It does expect prices to continue to fall, by around 12%, although exact price falls will depend on the extent to which the mortgage markets improve. Most importantly, it thinks the worst is already over in terms of transactions.
It predicts: “At present the banks are pre-occupied with re-structuring, re-capitalisation and redundancies. But the government and Bank of England are now firmly on side. Bank base rate is already at a historic low of 2% and will fall to just 1% by spring. Coupled with the government’s new lower fees on guaranteeing bank borrowing, this will feed through into lower mortgage product rates and some people will once again find themselves in a position to buy homes. Criteria and product prices certainly won’t return to the levels we saw in 2006 and early 2007, but they will relax from current levels and by mid 2009 mortgage finance will be easier to come by. The biggest price reductions will occur in the first half of the year.”
Nicholas Leeming, director of propertyfinder.com, commented: “2008 was a traumatic year for the property market but the path ahead is now beginning to look more certain.

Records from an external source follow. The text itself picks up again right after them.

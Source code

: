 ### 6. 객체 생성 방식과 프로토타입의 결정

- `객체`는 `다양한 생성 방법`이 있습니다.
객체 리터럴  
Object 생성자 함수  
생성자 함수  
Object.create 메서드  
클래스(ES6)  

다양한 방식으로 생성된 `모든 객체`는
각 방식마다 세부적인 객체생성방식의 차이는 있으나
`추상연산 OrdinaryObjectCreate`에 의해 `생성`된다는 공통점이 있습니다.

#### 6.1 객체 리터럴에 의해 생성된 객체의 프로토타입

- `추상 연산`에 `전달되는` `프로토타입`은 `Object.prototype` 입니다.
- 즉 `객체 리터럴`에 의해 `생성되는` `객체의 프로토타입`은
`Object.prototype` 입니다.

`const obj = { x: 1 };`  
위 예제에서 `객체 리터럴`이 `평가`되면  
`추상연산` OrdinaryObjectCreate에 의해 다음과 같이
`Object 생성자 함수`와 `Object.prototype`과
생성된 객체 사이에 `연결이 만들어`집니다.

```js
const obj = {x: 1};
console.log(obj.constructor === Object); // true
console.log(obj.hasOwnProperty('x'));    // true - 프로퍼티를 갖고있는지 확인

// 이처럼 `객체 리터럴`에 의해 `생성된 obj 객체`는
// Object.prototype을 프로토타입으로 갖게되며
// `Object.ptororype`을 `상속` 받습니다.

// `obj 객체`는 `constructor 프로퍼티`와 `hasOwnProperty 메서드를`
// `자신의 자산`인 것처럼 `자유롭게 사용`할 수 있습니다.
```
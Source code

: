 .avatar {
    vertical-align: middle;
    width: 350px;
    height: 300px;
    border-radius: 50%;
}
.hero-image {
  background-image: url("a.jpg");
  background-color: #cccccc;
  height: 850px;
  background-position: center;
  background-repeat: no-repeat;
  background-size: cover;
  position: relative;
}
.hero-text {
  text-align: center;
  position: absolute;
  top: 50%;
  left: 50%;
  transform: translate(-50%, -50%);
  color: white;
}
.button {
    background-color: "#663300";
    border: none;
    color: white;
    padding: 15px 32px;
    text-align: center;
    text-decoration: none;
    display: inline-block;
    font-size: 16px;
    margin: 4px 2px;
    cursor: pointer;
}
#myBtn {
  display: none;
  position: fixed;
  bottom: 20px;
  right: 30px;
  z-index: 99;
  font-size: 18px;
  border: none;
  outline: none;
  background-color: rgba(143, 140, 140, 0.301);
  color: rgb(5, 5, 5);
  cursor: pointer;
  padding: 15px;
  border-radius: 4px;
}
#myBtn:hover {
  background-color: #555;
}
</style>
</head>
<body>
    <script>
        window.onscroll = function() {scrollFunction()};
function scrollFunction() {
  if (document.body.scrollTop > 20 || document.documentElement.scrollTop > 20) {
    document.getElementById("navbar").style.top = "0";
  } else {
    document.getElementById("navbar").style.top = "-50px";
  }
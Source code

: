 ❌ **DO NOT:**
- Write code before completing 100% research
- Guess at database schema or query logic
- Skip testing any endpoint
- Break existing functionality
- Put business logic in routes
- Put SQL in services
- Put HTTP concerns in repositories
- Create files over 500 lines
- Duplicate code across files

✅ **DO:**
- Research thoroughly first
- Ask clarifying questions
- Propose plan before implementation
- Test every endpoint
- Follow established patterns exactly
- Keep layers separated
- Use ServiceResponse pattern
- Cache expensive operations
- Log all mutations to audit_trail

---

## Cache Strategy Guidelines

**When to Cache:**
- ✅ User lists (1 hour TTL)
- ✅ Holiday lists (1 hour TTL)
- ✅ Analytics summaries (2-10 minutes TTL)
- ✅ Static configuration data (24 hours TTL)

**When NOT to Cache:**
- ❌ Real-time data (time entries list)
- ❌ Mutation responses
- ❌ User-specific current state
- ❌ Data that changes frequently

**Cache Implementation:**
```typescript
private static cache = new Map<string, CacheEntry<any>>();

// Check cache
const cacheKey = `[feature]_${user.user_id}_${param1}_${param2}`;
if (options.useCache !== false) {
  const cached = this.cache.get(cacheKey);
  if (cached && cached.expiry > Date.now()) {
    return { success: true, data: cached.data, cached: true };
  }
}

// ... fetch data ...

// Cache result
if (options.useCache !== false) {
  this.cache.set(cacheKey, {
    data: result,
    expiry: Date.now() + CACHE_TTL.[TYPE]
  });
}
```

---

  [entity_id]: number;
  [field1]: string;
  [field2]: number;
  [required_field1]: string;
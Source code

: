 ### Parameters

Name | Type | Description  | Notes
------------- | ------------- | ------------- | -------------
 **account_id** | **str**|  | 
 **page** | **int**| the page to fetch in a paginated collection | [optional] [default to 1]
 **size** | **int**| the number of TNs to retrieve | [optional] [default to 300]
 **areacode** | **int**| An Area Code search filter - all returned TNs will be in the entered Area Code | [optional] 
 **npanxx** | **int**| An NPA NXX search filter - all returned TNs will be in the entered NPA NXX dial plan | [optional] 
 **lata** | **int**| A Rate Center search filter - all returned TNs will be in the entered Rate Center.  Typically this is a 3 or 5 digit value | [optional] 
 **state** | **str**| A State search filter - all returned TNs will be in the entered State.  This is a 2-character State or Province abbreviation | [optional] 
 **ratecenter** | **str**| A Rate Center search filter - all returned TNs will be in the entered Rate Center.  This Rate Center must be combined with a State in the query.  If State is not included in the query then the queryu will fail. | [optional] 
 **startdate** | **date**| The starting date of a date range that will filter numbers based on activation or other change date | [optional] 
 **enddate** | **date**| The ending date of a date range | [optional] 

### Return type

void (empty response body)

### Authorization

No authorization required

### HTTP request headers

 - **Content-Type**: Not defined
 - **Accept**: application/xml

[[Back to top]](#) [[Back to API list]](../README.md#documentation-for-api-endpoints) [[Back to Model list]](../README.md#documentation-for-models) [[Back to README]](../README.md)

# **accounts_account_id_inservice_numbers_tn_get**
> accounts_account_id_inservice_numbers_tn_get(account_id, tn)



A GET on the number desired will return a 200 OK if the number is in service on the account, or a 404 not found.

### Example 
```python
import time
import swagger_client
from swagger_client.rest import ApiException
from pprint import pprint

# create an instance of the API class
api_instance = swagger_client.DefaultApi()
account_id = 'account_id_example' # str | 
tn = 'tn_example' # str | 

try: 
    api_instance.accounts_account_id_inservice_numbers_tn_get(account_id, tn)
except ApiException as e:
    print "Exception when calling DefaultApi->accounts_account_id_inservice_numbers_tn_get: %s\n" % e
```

Fiscal measures will boost confidence and help to make mortgage finance accessible again, and this will cause transaction numbers to slowly rise.
“By the end of the year, price falls will have slowed and areas less affected by the financial crisis may even start to see prices rise again. The fate of London and the South East will be more affected by the recession and the mid–to-top end of the markets here will be impacted by City job losses for as long as they persist. By 2010, the housing market across the UK will slowly, but steadily improve.”